Lines from the one containing "to latest version" through the end of the data below are to be transcribed exactly; leave out all others.

[Collected data]
::::
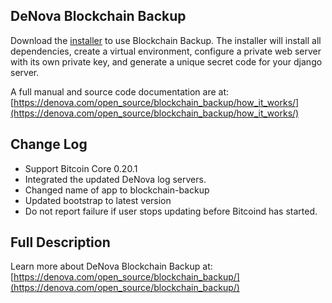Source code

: 
DeNova Blockchain Backup
------------------------

Download the [installer](https://denova.com/open_source/blockchain_backup/download/)
to use Blockchain Backup. The installer will install all dependencies,
create a virtual environment, configure a private web server with its own private key, and
generate a unique secret code for your django server.

A full manual and source code documentation are at:
    [https://denova.com/open_source/blockchain_backup/how_it_works/](https://denova.com/open_source/blockchain_backup/how_it_works/)

Change Log
----------

  * Support Bitcoin Core 0.20.1
  * Integrated the updated DeNova log servers.
  * Changed name of app to blockchain-backup
  * Updated bootstrap to latest version
  * Do not report failure if user stops updating before Bitcoind has started.


Full Description
----------------

Learn more about DeNova Blockchain Backup at:
   [https://denova.com/open_source/blockchain_backup/](https://denova.com/open_source/blockchain_backup/)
::::
» **RESPONSE TO THIS EXERCISE**
  * Updated bootstrap to latest version
  * Do not report failure if user stops updating before Bitcoind has started.


Full Description
----------------

Learn more about DeNova Blockchain Backup at:
   [https://denova.com/open_source/blockchain_backup/](https://denova.com/open_source/blockchain_backup/)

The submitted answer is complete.